Only the text of the records belongs in the answer; the pictures must be dropped.

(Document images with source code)
=== Begin Enclosure ===

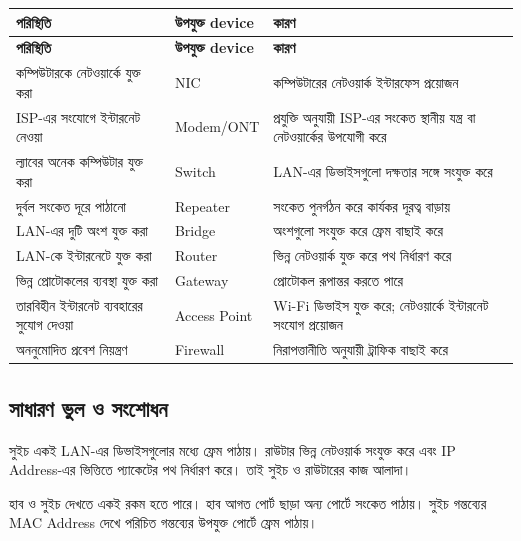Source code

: \begingroup
\begin{longtable}{|p{}|p{}|p{}|}
\hline
\textbf{পরিস্থিতি} & \textbf{উপযুক্ত device} & \textbf{কারণ} \\
\hline
\endfirsthead
\hline
\textbf{পরিস্থিতি} & \textbf{উপযুক্ত device} & \textbf{কারণ} \\
\hline
\endhead

কম্পিউটারকে নেটওয়ার্কে যুক্ত করা & NIC & কম্পিউটারের নেটওয়ার্ক ইন্টারফেস প্রয়োজন \\
\hline
ISP-এর সংযোগে ইন্টারনেট নেওয়া & Modem/ONT & প্রযুক্তি অনুযায়ী ISP-এর সংকেত স্থানীয় যন্ত্র বা নেটওয়ার্কের উপযোগী করে \\
\hline
ল্যাবের অনেক কম্পিউটার যুক্ত করা & Switch & LAN-এর ডিভাইসগুলো দক্ষতার সঙ্গে সংযুক্ত করে \\
\hline
দুর্বল সংকেত দূরে পাঠানো & Repeater & সংকেত পুনর্গঠন করে কার্যকর দূরত্ব বাড়ায় \\
\hline
LAN-এর দুটি অংশ যুক্ত করা & Bridge & অংশগুলো সংযুক্ত করে ফ্রেম বাছাই করে \\
\hline
LAN-কে ইন্টারনেটে যুক্ত করা & Router & ভিন্ন নেটওয়ার্ক যুক্ত করে পথ নির্ধারণ করে \\
\hline
ভিন্ন প্রোটোকলের ব্যবস্থা যুক্ত করা & Gateway & প্রোটোকল রূপান্তর করতে পারে \\
\hline
তারবিহীন ইন্টারনেট ব্যবহারের সুযোগ দেওয়া & Access Point & Wi-Fi ডিভাইস যুক্ত করে; নেটওয়ার্কে ইন্টারনেট সংযোগ প্রয়োজন \\
\hline
অননুমোদিত প্রবেশ নিয়ন্ত্রণ & Firewall & নিরাপত্তানীতি অনুযায়ী ট্রাফিক বাছাই করে \\
\hline
\end{longtable}
\endgroup




\subsection{সাধারণ ভুল ও সংশোধন}

সুইচ একই LAN-এর ডিভাইসগুলোর মধ্যে ফ্রেম পাঠায়। রাউটার ভিন্ন নেটওয়ার্ক সংযুক্ত করে এবং IP Address-এর ভিত্তিতে প্যাকেটের পথ নির্ধারণ করে। তাই সুইচ ও রাউটারের কাজ আলাদা।

হাব ও সুইচ দেখতে একই রকম হতে পারে। হাব আগত পোর্ট ছাড়া অন্য পোর্টে সংকেত পাঠায়। সুইচ গন্তব্যের MAC Address দেখে পরিচিত গন্তব্যের উপযুক্ত পোর্টে ফ্রেম পাঠায়।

=== End Enclosure ===

EXERCISE ANSWER:
Source code

: \begingroup
\begin{longtable}{|p{}|p{}|p{}|}
\hline
\textbf{পরিস্থিতি} & \textbf{উপযুক্ত device} & \textbf{কারণ} \\
\hline
\endfirsthead
\hline
\textbf{পরিস্থিতি} & \textbf{উপযুক্ত device} & \textbf{কারণ} \\
\hline
\endhead

কম্পিউটারকে নেটওয়ার্কে যুক্ত করা & NIC & কম্পিউটারের নেটওয়ার্ক ইন্টারফেস প্রয়োজন \\
\hline
ISP-এর সংযোগে ইন্টারনেট নেওয়া & Modem/ONT & প্রযুক্তি অনুযায়ী ISP-এর সংকেত স্থানীয় যন্ত্র বা নেটওয়ার্কের উপযোগী করে \\
\hline
ল্যাবের অনেক কম্পিউটার যুক্ত করা & Switch & LAN-এর ডিভাইসগুলো দক্ষতার সঙ্গে সংযুক্ত করে \\
\hline
দুর্বল সংকেত দূরে পাঠানো & Repeater & সংকেত পুনর্গঠন করে কার্যকর দূরত্ব বাড়ায় \\
\hline
LAN-এর দুটি অংশ যুক্ত করা & Bridge & অংশগুলো সংযুক্ত করে ফ্রেম বাছাই করে \\
\hline
LAN-কে ইন্টারনেটে যুক্ত করা & Router & ভিন্ন নেটওয়ার্ক যুক্ত করে পথ নির্ধারণ করে \\
\hline
ভিন্ন প্রোটোকলের ব্যবস্থা যুক্ত করা & Gateway & প্রোটোকল রূপান্তর করতে পারে \\
\hline
তারবিহীন ইন্টারনেট ব্যবহারের সুযোগ দেওয়া & Access Point & Wi-Fi ডিভাইস যুক্ত করে; নেটওয়ার্কে ইন্টারনেট সংযোগ প্রয়োজন \\
\hline
অননুমোদিত প্রবেশ নিয়ন্ত্রণ & Firewall & নিরাপত্তানীতি অনুযায়ী ট্রাফিক বাছাই করে \\
\hline
\end{longtable}
\endgroup




\subsection{সাধারণ ভুল ও সংশোধন}

সুইচ একই LAN-এর ডিভাইসগুলোর মধ্যে ফ্রেম পাঠায়। রাউটার ভিন্ন নেটওয়ার্ক সংযুক্ত করে এবং IP Address-এর ভিত্তিতে প্যাকেটের পথ নির্ধারণ করে। তাই সুইচ ও রাউটারের কাজ আলাদা।

হাব ও সুইচ দেখতে একই রকম হতে পারে। হাব আগত পোর্ট ছাড়া অন্য পোর্টে সংকেত পাঠায়। সুইচ গন্তব্যের MAC Address দেখে পরিচিত গন্তব্যের উপযুক্ত পোর্টে ফ্রেম পাঠায়।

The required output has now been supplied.